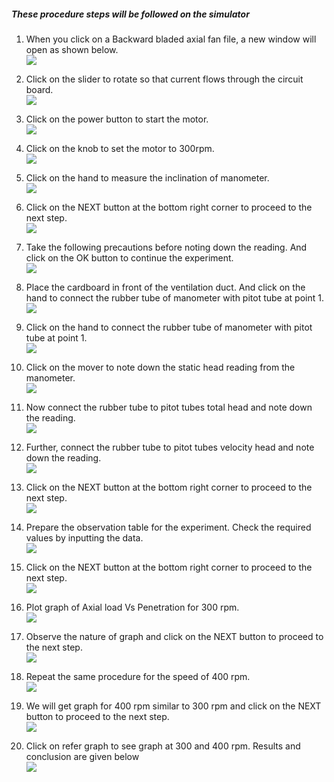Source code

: ##### These procedure steps will be followed on the simulator

1. When you click on a Backward bladed axial fan file, a new window will open as shown below.<br>
<img src="images/R1.PNG"><br>

2. Click on the slider to rotate so that current flows through the circuit board.<br>
<img src="images/R2.PNG"><br>

3. Click on the power button to start the motor. <br>
<img src="images/R3.png"><br>

4. Click on the knob to set the motor to 300rpm.<br>
<img src="images/R4.PNG"><br>

5. Click on the hand to measure the inclination of manometer.<br>
<img src="images/R5.PNG"><br>

6. Click on the NEXT button at the bottom right corner to proceed to the next step.<br>
<img src="images/R6.PNG"><br>

7. Take the following precautions before noting down the reading. And click on the OK button to continue the experiment.<br>
<img src="images/R7.PNG"><br>

8. Place the cardboard in front of the ventilation duct. And click on the hand to connect the rubber tube of manometer with pitot tube at point 1.<br>
<img src="images/R8.PNG"><br>

9. Click on the hand to connect the rubber tube of manometer with pitot tube at point 1.<br>
<img src="images/R9.PNG"><br>

10. Click on the mover to note down the static head reading from the manometer.<br>
<img src="images/R10.PNG"><br>

11. Now connect the rubber tube to pitot tubes total head and note down the reading.<br>
<img src="images/R11.png"><br>

12. Further, connect the rubber tube to pitot tubes velocity head and note down the reading. <br>
<img src="images/R12.PNG"><br>

13. Click on the NEXT button at the bottom right corner to proceed to the next step.<br>
<img src="images/R13.png"><br>

14. Prepare the observation table for the experiment. Check the required values by inputting the data.<br>
<img src="images/R14.png"><br>

15. Click on the NEXT button at the bottom right corner to proceed to the next step.<br>
<img src="images/R15.PNG"><br>

16. Plot graph of Axial load Vs Penetration for 300 rpm.<br>
<img src="images/R16.PNG"><br>

17. Observe the nature of graph and click on the NEXT button to proceed to the next step.<br>
<img src="images/R17.PNG"><br>

18. Repeat the same procedure for the speed of 400 rpm.<br>
<img src="images/R18.PNG"><br>

19. We will get graph for 400 rpm similar to 300 rpm and click on the NEXT button to proceed to the next step.<br>
<img src="images/R19.PNG"><br>

20. Click on refer graph to see graph at 300 and 400 rpm. Results and conclusion are given below<br>
<img src="images/R20.PNG"><br>

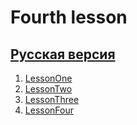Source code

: # Fourth lesson

## [Русская версия](./README_ru.md)


1) [LessonOne](src/LessonOne/README.md)
2) [LessonTwo](src/LessonTwo/README.md)
3) [LessonThree](src/LessonThree/README.md)
3) [LessonFour](src/LessonFour/README.md)
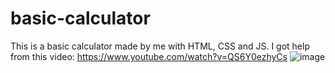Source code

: # basic-calculator
This is a basic calculator made by me with HTML, CSS and JS.
I got help from this video: https://www.youtube.com/watch?v=QS6Y0ezhyCs
![image](https://user-images.githubusercontent.com/106835664/189737561-dd3660a1-cdff-4b7e-8b5c-8b0c27a36e7d.png)
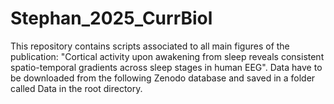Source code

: # Stephan_2025_CurrBiol
This repository contains scripts associated to all main figures of the publication: "Cortical activity upon awakening from sleep reveals consistent spatio-temporal gradients across sleep stages in human EEG".
Data have to be downloaded from the following Zenodo database and saved in a folder called Data in the root directory.



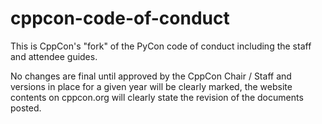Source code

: cppcon-code-of-conduct
=====================

This is CppCon's "fork" of the PyCon code of conduct including the staff and attendee guides. 

No changes are final until approved by the CppCon Chair / Staff and versions in place for a given year will be clearly
marked, the website contents on cppcon.org will clearly state the revision of the documents posted.
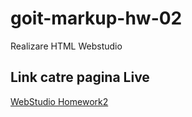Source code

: # goit-markup-hw-02
Realizare HTML Webstudio
## Link catre pagina Live
[WebStudio Homework2](https://github.com/Loredana-Lungu/goit-markup-hw-02.git)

§ Problem to work on
Repeat the entries exactly, without pictures.

§ Problem solution
Source code

: ##### These procedure steps will be followed on the simulator

1. When you click on a Backward bladed axial fan file, a new window will open as shown below.<br>
<img src="images/R1.PNG"><br>

2. Click on the slider to rotate so that current flows through the circuit board.<br>
<img src="images/R2.PNG"><br>

3. Click on the power button to start the motor. <br>
<img src="images/R3.png"><br>

4. Click on the knob to set the motor to 300rpm.<br>
<img src="images/R4.PNG"><br>

5. Click on the hand to measure the inclination of manometer.<br>
<img src="images/R5.PNG"><br>

6. Click on the NEXT button at the bottom right corner to proceed to the next step.<br>
<img src="images/R6.PNG"><br>

7. Take the following precautions before noting down the reading. And click on the OK button to continue the experiment.<br>
<img src="images/R7.PNG"><br>

8. Place the cardboard in front of the ventilation duct. And click on the hand to connect the rubber tube of manometer with pitot tube at point 1.<br>
<img src="images/R8.PNG"><br>

9. Click on the hand to connect the rubber tube of manometer with pitot tube at point 1.<br>
<img src="images/R9.PNG"><br>

10. Click on the mover to note down the static head reading from the manometer.<br>
<img src="images/R10.PNG"><br>

11. Now connect the rubber tube to pitot tubes total head and note down the reading.<br>
<img src="images/R11.png"><br>

12. Further, connect the rubber tube to pitot tubes velocity head and note down the reading. <br>
<img src="images/R12.PNG"><br>

13. Click on the NEXT button at the bottom right corner to proceed to the next step.<br>
<img src="images/R13.png"><br>

14. Prepare the observation table for the experiment. Check the required values by inputting the data.<br>
<img src="images/R14.png"><br>

15. Click on the NEXT button at the bottom right corner to proceed to the next step.<br>
<img src="images/R15.PNG"><br>

16. Plot graph of Axial load Vs Penetration for 300 rpm.<br>
<img src="images/R16.PNG"><br>

17. Observe the nature of graph and click on the NEXT button to proceed to the next step.<br>
<img src="images/R17.PNG"><br>

18. Repeat the same procedure for the speed of 400 rpm.<br>
<img src="images/R18.PNG"><br>

19. We will get graph for 400 rpm similar to 300 rpm and click on the NEXT button to proceed to the next step.<br>
<img src="images/R19.PNG"><br>

20. Click on refer graph to see graph at 300 and 400 rpm. Results and conclusion are given below<br>
<img src="images/R20.PNG"><br>

Source code

: # Fourth lesson

## [Русская версия](./README_ru.md)


1) [LessonOne](src/LessonOne/README.md)
2) [LessonTwo](src/LessonTwo/README.md)
3) [LessonThree](src/LessonThree/README.md)
3) [LessonFour](src/LessonFour/README.md)
Source code

: # basic-calculator
This is a basic calculator made by me with HTML, CSS and JS.
I got help from this video: https://www.youtube.com/watch?v=QS6Y0ezhyCs
![image](https://user-images.githubusercontent.com/106835664/189737561-dd3660a1-cdff-4b7e-8b5c-8b0c27a36e7d.png)
Source code

: # Stephan_2025_CurrBiol
This repository contains scripts associated to all main figures of the publication: "Cortical activity upon awakening from sleep reveals consistent spatio-temporal gradients across sleep stages in human EEG".
Data have to be downloaded from the following Zenodo database and saved in a folder called Data in the root directory.



Source code

: cppcon-code-of-conduct
=====================

This is CppCon's "fork" of the PyCon code of conduct including the staff and attendee guides. 

No changes are final until approved by the CppCon Chair / Staff and versions in place for a given year will be clearly
marked, the website contents on cppcon.org will clearly state the revision of the documents posted.
Source code

: # goit-markup-hw-02
Realizare HTML Webstudio
## Link catre pagina Live
[WebStudio Homework2](https://github.com/Loredana-Lungu/goit-markup-hw-02.git)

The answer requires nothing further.